- _Input material_
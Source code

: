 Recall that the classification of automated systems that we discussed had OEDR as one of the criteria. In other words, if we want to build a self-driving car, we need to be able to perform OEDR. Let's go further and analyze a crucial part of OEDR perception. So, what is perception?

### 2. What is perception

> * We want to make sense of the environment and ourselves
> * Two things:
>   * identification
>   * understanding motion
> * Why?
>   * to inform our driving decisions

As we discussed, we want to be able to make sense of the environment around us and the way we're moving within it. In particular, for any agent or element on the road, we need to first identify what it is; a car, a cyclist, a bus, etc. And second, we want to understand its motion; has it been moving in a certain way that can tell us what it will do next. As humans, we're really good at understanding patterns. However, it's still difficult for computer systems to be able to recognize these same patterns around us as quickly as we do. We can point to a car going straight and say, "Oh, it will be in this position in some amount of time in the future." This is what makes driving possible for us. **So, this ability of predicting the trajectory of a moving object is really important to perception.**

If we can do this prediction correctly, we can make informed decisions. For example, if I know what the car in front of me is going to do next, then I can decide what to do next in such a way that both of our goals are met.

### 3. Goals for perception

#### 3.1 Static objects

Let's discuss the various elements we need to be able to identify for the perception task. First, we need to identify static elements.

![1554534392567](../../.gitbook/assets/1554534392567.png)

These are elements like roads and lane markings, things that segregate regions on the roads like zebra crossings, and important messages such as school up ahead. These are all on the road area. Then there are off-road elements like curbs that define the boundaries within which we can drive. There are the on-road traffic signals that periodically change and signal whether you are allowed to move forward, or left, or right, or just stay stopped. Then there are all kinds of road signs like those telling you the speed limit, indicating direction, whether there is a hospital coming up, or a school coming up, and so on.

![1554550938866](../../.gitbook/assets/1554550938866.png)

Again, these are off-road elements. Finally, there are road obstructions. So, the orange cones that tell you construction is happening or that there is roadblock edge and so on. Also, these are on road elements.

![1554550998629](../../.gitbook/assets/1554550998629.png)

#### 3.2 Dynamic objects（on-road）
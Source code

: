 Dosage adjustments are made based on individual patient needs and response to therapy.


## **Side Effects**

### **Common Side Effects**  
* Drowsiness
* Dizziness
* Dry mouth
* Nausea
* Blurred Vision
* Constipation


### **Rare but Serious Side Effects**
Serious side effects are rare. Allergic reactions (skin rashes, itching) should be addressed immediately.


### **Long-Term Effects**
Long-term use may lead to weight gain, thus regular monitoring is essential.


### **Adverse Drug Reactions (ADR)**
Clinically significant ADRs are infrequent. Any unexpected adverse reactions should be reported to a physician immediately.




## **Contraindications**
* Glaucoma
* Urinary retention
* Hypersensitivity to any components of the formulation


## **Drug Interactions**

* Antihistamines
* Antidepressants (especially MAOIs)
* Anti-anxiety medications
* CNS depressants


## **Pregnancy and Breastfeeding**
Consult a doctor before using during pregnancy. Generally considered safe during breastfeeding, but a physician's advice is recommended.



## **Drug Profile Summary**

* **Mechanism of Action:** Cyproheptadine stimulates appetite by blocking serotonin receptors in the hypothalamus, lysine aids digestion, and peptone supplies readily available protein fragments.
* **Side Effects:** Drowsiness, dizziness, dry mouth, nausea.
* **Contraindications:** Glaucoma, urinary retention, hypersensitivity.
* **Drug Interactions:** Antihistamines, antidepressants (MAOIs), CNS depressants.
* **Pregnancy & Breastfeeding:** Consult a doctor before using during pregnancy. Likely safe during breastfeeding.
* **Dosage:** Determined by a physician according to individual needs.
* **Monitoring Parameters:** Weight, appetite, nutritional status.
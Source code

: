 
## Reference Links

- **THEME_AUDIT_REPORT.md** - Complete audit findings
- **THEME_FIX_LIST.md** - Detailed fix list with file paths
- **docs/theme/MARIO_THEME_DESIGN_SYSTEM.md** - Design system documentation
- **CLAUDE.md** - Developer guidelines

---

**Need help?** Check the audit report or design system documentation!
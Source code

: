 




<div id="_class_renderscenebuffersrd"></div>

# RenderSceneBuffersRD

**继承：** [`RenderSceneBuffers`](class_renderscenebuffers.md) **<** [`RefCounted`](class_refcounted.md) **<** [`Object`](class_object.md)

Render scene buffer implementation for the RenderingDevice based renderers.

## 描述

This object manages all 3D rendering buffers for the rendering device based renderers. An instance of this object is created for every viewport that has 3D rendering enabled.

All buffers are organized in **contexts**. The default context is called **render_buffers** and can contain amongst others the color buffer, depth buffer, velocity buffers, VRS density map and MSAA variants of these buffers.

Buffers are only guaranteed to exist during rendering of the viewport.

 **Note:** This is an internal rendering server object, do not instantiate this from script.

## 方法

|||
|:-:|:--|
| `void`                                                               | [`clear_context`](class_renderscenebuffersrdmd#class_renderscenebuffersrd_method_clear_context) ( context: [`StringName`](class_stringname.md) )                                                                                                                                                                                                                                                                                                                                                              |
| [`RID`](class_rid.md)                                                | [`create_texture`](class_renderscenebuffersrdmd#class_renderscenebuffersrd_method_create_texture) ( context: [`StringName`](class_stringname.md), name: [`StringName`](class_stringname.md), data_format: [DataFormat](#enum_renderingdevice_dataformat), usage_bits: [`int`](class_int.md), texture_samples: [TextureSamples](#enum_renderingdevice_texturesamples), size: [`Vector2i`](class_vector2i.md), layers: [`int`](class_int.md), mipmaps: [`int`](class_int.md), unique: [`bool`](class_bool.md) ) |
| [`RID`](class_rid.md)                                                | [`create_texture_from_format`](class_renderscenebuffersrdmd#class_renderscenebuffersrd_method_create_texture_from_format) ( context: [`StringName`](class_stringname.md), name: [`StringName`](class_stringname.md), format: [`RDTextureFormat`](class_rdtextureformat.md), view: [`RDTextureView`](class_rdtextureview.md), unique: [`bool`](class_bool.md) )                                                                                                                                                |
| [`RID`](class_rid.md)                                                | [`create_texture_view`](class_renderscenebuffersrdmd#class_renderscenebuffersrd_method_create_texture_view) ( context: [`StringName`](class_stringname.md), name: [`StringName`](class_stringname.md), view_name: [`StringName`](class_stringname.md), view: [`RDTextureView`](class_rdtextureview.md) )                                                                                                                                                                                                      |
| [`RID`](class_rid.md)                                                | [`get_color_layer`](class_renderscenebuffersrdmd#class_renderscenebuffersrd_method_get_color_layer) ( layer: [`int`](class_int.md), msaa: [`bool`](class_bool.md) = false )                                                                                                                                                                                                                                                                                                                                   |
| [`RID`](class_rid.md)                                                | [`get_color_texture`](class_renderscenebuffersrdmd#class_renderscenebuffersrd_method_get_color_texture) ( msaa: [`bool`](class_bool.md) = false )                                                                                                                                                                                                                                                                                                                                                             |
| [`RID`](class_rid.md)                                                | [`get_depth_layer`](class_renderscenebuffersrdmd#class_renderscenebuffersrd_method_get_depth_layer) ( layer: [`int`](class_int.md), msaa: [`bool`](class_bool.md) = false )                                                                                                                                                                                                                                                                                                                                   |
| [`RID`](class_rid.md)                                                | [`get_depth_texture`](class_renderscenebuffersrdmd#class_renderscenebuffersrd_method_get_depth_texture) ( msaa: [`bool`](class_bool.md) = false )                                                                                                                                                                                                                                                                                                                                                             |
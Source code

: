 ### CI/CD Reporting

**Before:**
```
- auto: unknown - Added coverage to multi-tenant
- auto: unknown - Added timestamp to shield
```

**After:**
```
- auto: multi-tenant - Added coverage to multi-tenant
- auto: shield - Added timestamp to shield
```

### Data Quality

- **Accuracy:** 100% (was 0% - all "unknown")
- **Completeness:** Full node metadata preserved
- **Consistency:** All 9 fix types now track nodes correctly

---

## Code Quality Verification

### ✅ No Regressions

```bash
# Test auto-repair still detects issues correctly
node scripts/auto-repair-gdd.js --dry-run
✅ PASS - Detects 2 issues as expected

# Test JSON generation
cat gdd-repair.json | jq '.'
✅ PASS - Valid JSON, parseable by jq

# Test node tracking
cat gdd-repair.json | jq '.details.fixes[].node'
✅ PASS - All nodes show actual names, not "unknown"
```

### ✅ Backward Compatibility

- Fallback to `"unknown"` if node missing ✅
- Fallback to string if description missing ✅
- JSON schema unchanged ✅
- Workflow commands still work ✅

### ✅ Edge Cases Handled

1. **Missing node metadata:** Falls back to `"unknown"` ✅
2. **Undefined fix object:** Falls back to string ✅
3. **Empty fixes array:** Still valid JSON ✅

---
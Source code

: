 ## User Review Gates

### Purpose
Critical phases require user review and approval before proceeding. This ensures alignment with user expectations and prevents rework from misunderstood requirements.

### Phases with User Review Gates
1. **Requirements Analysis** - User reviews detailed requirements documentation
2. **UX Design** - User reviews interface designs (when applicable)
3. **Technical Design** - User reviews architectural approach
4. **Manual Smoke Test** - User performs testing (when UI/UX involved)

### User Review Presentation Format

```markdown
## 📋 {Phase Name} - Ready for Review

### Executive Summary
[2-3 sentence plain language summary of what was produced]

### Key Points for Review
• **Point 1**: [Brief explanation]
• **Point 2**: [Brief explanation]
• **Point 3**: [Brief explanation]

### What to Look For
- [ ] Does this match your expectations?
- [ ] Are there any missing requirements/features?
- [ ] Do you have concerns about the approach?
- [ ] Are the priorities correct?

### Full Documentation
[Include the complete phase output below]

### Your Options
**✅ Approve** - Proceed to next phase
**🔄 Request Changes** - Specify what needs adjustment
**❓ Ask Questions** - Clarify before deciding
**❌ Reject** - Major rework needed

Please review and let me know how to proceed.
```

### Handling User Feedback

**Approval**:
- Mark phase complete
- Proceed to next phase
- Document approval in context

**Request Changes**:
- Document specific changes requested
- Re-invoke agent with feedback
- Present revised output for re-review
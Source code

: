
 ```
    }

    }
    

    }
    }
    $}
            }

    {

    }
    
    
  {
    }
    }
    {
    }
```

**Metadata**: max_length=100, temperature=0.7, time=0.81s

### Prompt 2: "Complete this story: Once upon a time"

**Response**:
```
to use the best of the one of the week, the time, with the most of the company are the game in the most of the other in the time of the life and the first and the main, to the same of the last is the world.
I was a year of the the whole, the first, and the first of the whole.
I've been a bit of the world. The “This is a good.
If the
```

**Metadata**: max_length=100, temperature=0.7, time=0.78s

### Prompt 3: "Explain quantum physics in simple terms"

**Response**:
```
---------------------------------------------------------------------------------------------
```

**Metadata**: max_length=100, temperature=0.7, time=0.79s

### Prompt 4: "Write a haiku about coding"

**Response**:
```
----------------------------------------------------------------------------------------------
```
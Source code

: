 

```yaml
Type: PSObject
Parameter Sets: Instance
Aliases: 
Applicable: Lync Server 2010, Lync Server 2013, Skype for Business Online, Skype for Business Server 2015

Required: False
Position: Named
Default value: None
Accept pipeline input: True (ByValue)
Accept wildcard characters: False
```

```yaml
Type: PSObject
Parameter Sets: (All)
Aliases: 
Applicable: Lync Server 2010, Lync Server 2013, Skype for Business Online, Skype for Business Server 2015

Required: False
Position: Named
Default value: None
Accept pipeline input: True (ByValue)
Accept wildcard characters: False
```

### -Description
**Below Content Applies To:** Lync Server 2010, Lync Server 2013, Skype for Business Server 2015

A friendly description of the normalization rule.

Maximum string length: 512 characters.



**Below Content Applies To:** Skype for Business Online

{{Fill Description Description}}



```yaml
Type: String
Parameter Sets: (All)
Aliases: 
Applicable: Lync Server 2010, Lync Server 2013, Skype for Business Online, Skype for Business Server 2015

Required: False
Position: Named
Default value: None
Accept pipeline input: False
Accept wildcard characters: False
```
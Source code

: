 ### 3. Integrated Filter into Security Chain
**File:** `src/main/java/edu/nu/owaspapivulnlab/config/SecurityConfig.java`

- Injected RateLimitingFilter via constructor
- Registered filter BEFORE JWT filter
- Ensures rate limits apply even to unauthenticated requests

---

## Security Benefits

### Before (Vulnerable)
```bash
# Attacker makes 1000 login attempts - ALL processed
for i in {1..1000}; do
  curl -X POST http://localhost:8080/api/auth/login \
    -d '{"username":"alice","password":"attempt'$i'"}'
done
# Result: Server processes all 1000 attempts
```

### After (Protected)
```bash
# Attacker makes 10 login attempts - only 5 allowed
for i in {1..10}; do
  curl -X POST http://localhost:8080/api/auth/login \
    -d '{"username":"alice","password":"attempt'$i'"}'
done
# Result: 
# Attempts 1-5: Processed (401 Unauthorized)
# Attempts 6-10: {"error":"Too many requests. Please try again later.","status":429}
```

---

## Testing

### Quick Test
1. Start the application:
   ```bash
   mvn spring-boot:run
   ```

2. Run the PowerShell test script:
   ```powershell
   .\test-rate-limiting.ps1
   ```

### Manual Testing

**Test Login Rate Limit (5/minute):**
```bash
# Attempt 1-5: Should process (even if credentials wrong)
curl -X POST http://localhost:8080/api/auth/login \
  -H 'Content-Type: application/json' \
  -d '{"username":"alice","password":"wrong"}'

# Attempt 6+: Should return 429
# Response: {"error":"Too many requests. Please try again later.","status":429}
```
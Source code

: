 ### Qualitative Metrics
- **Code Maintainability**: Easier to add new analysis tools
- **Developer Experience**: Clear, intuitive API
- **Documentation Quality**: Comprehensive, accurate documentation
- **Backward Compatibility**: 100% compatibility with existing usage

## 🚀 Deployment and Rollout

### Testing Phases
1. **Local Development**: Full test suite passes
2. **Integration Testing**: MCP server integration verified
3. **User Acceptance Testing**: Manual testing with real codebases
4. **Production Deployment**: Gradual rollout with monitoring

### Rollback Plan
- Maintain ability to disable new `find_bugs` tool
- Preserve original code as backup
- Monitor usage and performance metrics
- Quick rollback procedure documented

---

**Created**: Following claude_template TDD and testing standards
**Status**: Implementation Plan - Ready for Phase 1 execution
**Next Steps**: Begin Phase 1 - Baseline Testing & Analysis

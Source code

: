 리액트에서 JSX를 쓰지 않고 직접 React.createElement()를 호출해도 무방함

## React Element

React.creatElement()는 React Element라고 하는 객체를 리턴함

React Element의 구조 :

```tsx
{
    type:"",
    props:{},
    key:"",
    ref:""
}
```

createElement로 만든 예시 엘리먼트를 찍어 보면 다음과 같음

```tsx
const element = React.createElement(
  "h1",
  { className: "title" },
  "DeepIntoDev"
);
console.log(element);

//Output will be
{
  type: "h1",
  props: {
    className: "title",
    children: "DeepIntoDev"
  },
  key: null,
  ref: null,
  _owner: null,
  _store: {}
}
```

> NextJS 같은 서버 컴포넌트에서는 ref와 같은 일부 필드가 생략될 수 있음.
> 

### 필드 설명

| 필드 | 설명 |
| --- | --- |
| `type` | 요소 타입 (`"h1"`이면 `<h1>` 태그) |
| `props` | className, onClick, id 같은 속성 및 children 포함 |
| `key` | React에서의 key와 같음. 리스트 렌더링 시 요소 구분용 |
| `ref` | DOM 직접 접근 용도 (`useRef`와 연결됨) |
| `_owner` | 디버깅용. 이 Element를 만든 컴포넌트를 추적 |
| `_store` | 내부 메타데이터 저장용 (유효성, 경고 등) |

- _Directions for this task_
Report every line in the data that holds "unknown", copying each one.

- _Answer to this task_
- auto: unknown - Added coverage to multi-tenant
- auto: unknown - Added timestamp to shield
- **Accuracy:** 100% (was 0% - all "unknown")
✅ PASS - All nodes show actual names, not "unknown"
- Fallback to `"unknown"` if node missing ✅
1. **Missing node metadata:** Falls back to `"unknown"` ✅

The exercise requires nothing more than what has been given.